I've found information about how to use an existing membership database to provide the user data for IdentityServer3 to check, however I am bit stuck on how to generate the id_token for each user. I guess the obvious answer is to replace the website login with IdentityServer, however that raises further issues for the rest of the project. Ideally I'd like the user to log in as normal and then call a method in IdentityServer to generate the id_token.
Is this possible? I've been hunting around, but can't find anything so far.
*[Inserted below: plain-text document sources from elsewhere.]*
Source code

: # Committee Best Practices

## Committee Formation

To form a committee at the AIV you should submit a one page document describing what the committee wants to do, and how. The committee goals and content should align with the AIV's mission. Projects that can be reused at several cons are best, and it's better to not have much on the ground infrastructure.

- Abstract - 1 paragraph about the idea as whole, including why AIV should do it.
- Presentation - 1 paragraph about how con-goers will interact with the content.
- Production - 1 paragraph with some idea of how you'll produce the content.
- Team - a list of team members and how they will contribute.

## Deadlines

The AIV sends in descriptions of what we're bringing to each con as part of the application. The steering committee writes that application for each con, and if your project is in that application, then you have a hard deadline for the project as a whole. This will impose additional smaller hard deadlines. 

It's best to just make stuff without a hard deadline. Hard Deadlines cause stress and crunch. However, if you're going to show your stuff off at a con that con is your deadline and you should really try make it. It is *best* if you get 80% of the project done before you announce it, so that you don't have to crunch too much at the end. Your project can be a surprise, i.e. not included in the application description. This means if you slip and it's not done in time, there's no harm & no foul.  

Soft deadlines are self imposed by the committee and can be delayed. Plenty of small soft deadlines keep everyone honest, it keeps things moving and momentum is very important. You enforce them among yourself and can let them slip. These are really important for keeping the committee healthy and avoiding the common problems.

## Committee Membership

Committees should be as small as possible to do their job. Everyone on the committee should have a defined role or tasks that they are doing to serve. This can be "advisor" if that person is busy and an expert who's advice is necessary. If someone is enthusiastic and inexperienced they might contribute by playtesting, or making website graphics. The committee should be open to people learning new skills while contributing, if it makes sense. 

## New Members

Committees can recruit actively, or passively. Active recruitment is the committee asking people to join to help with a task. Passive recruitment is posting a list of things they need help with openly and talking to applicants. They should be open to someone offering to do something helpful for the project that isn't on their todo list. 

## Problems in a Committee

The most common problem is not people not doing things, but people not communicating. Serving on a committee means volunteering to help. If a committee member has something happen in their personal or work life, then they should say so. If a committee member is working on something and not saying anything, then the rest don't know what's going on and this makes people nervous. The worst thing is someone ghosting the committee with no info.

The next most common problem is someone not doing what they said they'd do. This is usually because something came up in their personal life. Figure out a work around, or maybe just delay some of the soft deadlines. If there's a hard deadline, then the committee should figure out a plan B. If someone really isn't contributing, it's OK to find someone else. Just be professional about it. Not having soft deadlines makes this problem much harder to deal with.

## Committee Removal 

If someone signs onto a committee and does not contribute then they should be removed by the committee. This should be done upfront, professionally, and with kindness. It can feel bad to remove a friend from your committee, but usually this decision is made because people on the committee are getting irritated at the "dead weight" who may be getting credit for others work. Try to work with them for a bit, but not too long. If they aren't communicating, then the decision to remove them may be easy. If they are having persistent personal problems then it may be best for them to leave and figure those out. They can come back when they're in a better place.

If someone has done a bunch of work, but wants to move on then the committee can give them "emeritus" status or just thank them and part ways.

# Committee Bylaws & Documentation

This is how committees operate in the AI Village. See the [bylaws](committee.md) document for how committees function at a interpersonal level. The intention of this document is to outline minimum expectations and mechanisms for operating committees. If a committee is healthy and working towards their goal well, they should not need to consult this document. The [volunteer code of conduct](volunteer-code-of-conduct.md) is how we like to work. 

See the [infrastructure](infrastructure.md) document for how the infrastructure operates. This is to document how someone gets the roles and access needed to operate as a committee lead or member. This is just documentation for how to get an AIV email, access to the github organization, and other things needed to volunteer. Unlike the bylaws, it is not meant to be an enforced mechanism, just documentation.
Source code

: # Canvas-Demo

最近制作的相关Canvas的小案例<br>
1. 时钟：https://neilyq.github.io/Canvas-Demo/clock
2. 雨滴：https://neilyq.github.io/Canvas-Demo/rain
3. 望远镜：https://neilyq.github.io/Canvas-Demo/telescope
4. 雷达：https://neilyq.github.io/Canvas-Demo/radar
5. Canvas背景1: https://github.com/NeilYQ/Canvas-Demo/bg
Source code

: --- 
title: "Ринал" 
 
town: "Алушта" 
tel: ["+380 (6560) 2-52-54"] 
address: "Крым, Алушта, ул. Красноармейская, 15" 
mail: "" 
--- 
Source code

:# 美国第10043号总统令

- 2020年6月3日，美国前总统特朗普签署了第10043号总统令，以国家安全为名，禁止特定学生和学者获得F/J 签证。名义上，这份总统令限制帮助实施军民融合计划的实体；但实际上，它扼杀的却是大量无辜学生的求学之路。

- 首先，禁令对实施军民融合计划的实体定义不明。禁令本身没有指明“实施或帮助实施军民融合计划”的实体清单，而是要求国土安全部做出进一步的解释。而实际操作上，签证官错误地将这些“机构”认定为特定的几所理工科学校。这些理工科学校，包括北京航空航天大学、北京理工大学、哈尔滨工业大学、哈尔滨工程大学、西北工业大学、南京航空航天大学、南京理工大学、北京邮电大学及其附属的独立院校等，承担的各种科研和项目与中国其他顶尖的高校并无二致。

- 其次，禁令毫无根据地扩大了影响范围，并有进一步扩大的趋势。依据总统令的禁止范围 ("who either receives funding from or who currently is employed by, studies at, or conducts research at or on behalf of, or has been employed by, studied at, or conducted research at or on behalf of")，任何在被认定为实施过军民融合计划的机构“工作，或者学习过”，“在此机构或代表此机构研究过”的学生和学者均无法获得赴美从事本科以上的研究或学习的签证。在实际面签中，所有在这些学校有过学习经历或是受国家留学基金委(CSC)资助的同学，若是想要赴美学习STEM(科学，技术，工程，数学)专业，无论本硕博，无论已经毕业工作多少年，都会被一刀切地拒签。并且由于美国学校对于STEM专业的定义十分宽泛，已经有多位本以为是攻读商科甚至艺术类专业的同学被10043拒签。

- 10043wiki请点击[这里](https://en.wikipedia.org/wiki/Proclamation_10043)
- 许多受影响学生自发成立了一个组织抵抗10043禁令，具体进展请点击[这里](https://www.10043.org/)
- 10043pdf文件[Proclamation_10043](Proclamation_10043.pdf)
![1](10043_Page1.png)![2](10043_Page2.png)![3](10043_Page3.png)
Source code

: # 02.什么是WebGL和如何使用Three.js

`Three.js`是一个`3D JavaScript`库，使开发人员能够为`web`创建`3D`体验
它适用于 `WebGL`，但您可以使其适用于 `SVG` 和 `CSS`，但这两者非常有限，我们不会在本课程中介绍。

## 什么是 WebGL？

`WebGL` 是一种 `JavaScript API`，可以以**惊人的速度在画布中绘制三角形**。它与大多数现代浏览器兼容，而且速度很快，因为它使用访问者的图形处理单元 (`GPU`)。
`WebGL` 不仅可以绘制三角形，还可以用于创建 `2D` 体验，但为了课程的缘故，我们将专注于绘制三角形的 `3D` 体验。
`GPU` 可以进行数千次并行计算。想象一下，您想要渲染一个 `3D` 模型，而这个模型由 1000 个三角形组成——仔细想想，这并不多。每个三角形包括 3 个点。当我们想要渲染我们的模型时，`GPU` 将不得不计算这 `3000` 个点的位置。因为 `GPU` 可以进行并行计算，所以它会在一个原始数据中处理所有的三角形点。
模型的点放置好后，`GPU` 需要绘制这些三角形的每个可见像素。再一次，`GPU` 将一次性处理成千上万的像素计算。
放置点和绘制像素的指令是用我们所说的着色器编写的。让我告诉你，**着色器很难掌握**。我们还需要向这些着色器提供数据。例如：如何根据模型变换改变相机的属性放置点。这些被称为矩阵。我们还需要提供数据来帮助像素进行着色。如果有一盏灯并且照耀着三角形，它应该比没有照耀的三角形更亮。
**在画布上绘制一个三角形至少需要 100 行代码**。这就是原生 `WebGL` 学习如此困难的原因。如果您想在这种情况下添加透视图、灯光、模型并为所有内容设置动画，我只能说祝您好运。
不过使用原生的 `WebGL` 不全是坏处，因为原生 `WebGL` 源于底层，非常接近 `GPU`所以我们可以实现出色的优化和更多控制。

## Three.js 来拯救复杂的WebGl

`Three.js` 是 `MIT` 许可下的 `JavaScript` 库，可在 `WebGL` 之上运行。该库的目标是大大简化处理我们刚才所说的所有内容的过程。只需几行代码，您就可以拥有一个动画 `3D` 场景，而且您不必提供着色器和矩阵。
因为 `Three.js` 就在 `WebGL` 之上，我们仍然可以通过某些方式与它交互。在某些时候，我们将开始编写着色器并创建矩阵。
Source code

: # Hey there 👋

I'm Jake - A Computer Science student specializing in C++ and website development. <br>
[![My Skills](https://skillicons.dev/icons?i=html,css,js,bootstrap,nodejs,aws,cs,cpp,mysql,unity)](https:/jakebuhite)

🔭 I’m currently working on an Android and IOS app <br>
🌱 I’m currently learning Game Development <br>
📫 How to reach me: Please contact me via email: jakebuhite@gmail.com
The best I found was an answer to programmatically sign in to identityserver3. I think it's suggesting making a HTTP post to IdentityServer, but it feels kind of hacky.
I also found Implementing OAuth 2.0 and OpenId Connect provider using IdentityServer3 with existing login server and membership provider, but I have to admit it's assuming quite a bit of knowledge I don't have (yet).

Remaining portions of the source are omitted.